We all know, or at least are vaguely familiar with the phrase, quality over quantity.

But, do we live by it?

Sure… sometimes, but our inherent human emotions of greed, gluttony, instant gratification, impulsivity and many other innate flaws don’t always lead us to the most rational decisions. Sometimes it’s easier to ‘super size’ our Big Mac combo than it is to make a trip to the grocery store, and cook a homemade meal.

Quality over quantity can be a byproduct of circumstance, but your business decisions should not be.



 




Your procurement strategy, and more specifically — supplier relationship management — shouldn’t be a byproduct of circumstance or impulsivity. Supplier relationships should be built methodically, assessed objectively and nurtured strategically.

Suppliers aren’t just your vendors, they are potential strategic partnerships, and they need to be managed accordingly.
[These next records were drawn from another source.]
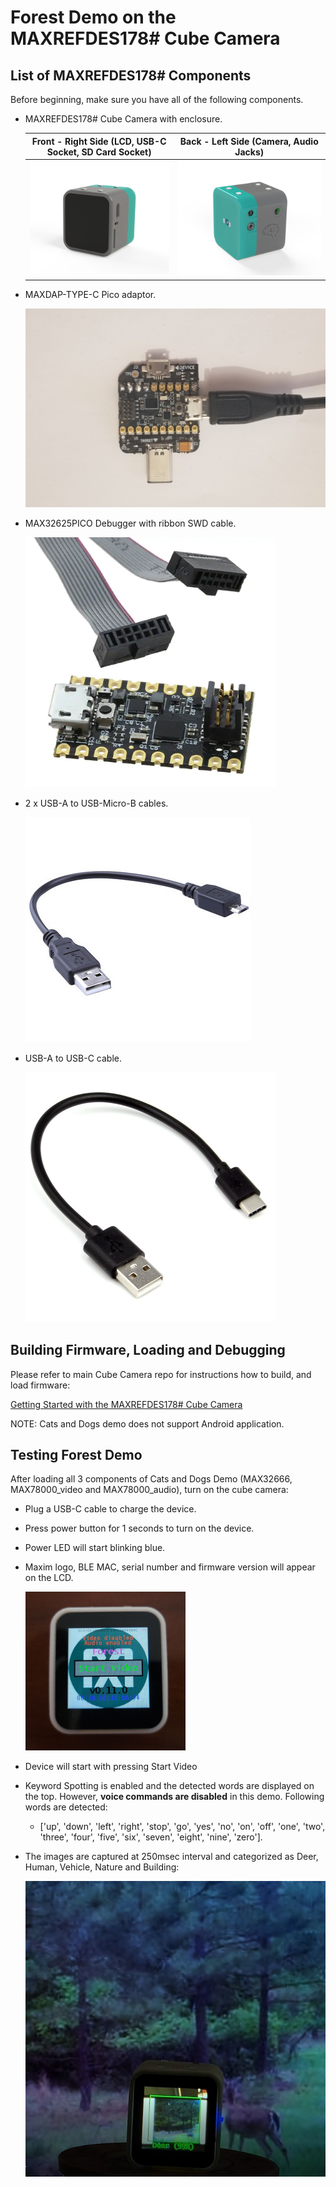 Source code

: 

# Forest Demo on the MAXREFDES178# Cube Camera

## List of MAXREFDES178# Components

Before beginning, make sure you have all of the following components.

  * MAXREFDES178# Cube Camera with enclosure.

    Front - Right Side (LCD, USB-C Socket, SD Card Socket) | Back - Left Side (Camera, Audio Jacks) 
    :-------------------------:|:-------------------------:
    ![](maxrefdes178_doc/mrd178_front.png) | ![](maxrefdes178_doc/mrd178_back.png) 

  * MAXDAP-TYPE-C Pico adaptor.

    ![](maxrefdes178_doc/maxdap_type_c.jpg)

  * MAX32625PICO Debugger with ribbon SWD cable.

    ![](maxrefdes178_doc/max32625pico.jpg)

  * 2 x USB-A to USB-Micro-B cables.

    ![](maxrefdes178_doc/usb-a_to_usb-micro-b.jpg)

  * USB-A to USB-C cable.

    ![](maxrefdes178_doc/usb-a_to_usb-type-c.jpg)

     



## Building Firmware, Loading and Debugging

Please refer to main Cube Camera repo for instructions how to build, and load firmware:

[Getting Started with the MAXREFDES178# Cube Camera](./../maxrefdes178-FaceId)

NOTE: Cats and Dogs demo does not support Android application.



## Testing Forest Demo

After loading all 3 components of Cats and Dogs Demo (MAX32666, MAX78000_video and MAX78000_audio), turn on the cube camera:

- Plug a USB-C cable to charge the device.

- Press power button for 1 seconds to turn on the device.

- Power LED will start blinking blue.

- Maxim logo, BLE MAC, serial number and firmware version will appear on the LCD.
  
  <img src="maxrefdes178_doc/intro.jpg" style="zoom: 25%;" />

- Device will start with pressing Start Video

- Keyword Spotting is enabled and the detected words are displayed on the top. However, **voice commands are disabled** in this demo. Following words are detected:

  - ['up', 'down', 'left', 'right', 'stop', 'go', 'yes', 'no', 'on', 'off', 'one', 'two', 'three', 'four', 'five', 'six', 'seven', 'eight', 'nine', 'zero'].

- The images are captured at 250msec interval and categorized as Deer, Human, Vehicle, Nature and Building:

  <img src="maxrefdes178_doc/forest.jpg"  />


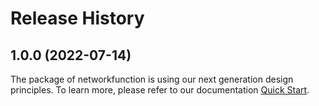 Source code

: # Release History
    
## 1.0.0 (2022-07-14)

The package of networkfunction is using our next generation design principles. To learn more, please refer to our documentation [Quick Start](https://aka.ms/js-track2-quickstart).
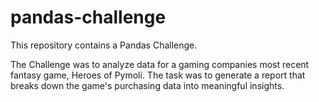 # pandas-challenge

This repository contains a Pandas Challenge.

The Challenge was to analyze data for a gaming companies most recent fantasy game, Heroes of Pymoli.  The task was to generate a report that breaks down the game's purchasing data into meaningful insights.
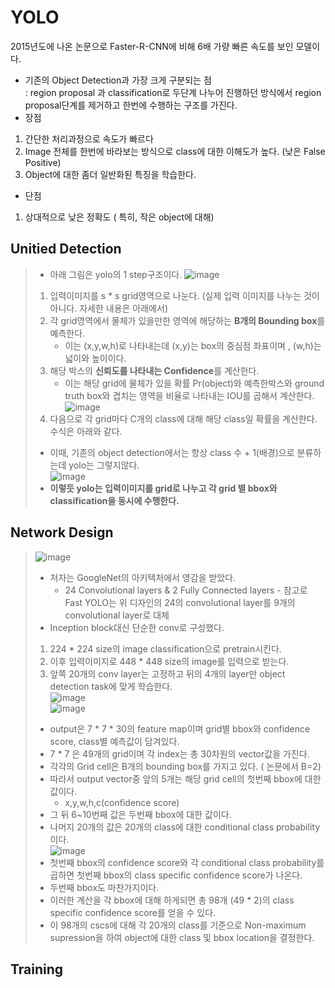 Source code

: # YOLO
2015년도에 나온 논문으로 Faster-R-CNN에 비해 6배 가량 빠른 속도를 보인 모델이다.
- 기존의 Object Detection과 가장 크게 구분되는 점\
  : region proposal 과 classification로 두단계 나누어 진행하던 방식에서 region proposal단계를 제거하고 한번에 수행하는 구조를 가진다.
- 장점
1. 간단한 처리과정으로 속도가 빠르다
2. Image 전체를 한번에 바라보는 방식으로 class에 대한 이해도가 높다. (낮은 False Positive)
3. Object에 대한 좀더 일반화된 특징을 학습한다.
- 단점
1. 상대적으로 낮은 정확도 ( 특히, 작은 object에 대해)
  
## Unitied Detection
> - 아래 그림은 yolo의 1 step구조이다.
> ![image](https://user-images.githubusercontent.com/70633080/103399159-03b62600-4b83-11eb-9e08-37e8092110a4.png)
> 1. 입력이미지를 s * s grid영역으로 나눈다. (실제 입력 이미지를 나누는 것이 아니다. 자세한 내용은 아래에서)
> 2. 각 grid영역에서 물체가 있을만한 영역에 해당하는 **B개의 Bounding box**를 예측한다.
>     - 이는 (x,y,w,h)로 나타내는데 (x,y)는 box의 중심점 좌표이며 , (w,h)는 넓이와 높이이다.
> 3. 해당 박스의 **신뢰도를 나타내는 Confidence**를 계산한다.
>     - 이는 해당 grid에 물체가 있을 확률 Pr(object)와 예측한박스와 ground truth box와 겹치는 영역을 비율로 나타내는 IOU를 곱해서 계산한다.
>     ![image](https://user-images.githubusercontent.com/70633080/103399292-b6868400-4b83-11eb-9739-25b079450ddf.png)
> 4. 다음으로 각 grid마다 C개의 class에 대해 해당 class일 확률을 계산한다. 수식은 아래와 같다.
>   - 이때, 기존의 object detection에서는 항상 class 수 + 1(배경)으로 분류하는데 yolo는 그렇지않다.\
>    ![image](https://user-images.githubusercontent.com/70633080/103399316-dcac2400-4b83-11eb-9571-72fffa50a4ac.png)
> - **이렇듯 yolo는 입력이미지를 grid로 나누고 각 grid 별 bbox와 classification을 동시에 수행한다.**

## Network Design
>![image](https://user-images.githubusercontent.com/70633080/103399360-141ad080-4b84-11eb-8ff4-e2891bedacf3.png)
> - 저자는 GoogleNet의 아키텍처에서 영감을 받았다.
>     - 24 Convolutional layers & 2 Fully Connected layers - 참고로 Fast YOLO는 위 디자인의 24의 convolutional layer를 9개의 convolutional layer로 대체
> - Inception block대신 단순한 conv로 구성했다.
> 1. 224 * 224 size의 image classification으로 pretrain시킨다.
> 2. 이후 입력이미지로 448 * 448 size의 image를 입력으로 받는다.
> 3. 앞쪽 20개의 conv layer는 고정하고 뒤의 4개의 layer만 object detection task에 맞게 학습한다.\
> ![image](https://user-images.githubusercontent.com/70633080/103399423-74aa0d80-4b84-11eb-92a5-4ca376ff0410.png)\
> ![image](https://user-images.githubusercontent.com/70633080/103399483-aae78d00-4b84-11eb-8e24-f75765ed33e8.png)
> - output은 7 * 7 * 30의 feature map이며 grid별 bbox와 confidence score, class별 예측값이 담겨있다.
> - 7 * 7 은 49개의 grid이며 각 index는 총 30차원의 vector값을 가진다.
> - 각각의 Grid cell은 B개의 bounding box를 가지고 있다. ( 논문에서 B=2)
> - 따라서 output vector중 앞의 5개는 해당 grid cell의 첫번째 bbox에 대한 값이다.
>     - x,y,w,h,c(confidence score)
> - 그 뒤 6~10번째 값은 두번째 bbox에 대한 값이다.
> - 나머지 20개의 값은 20개의 class에 대한 conditional class probability이다.\
> ![image](https://user-images.githubusercontent.com/70633080/103400690-64e0f800-4b89-11eb-8211-6c934eeb161f.png)
> - 첫번째 bbox의 confidence score와 각 conditional class probability를 곱하면 첫번째 bbox의 class specific confidence score가 나온다.
> - 두번째 bbox도 마찬가지이다.
> - 이러한 계산을 각 bbox에 대해 하게되면 총 98개 (49 * 2)의 class specific confidence score를 얻을 수 있다.
> - 이 98개의 cscs에 대해 각 20개의 class를 기준으로 Non-maximum supression을 하여 object에 대한 class 및 bbox location을 결정한다.

## Training
>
There is great value in locating, and leveraging, your key supplier relationships. This article will offer some quick tips that the Kodiak Rating team has picked up over years of servicing global procurement teams with SRM software solutions to make sure that you’re on a path towards quality over quantity in your SRM. It’s important to keep in mind that having a lot of suppliers is easy, but having quality suppliers requires engagement and consolidation.

Sometimes… less really is more, but that — unfortunately — doesn’t always mean less work.

What does the supplier relationship mean to you?


A procurement organization won’t know what kind of supplier relationship they have, or what kind of management should be applied, until a supplier collaboration runs a full end-to-end cycle or two.

Sourcing strategically is the stepping stone for risk aversion, and ensuring the chances you’ll find yourself in quality collaborations, but there is no way of knowing how a supplier will perform until they’re presented with an opportunity to supply.

After you’ve collaborated with as supplier, it can be smart to evaluate the value of the relationship to your organization, and from here you’ll be able to develop a calculated approach for managing the relationship.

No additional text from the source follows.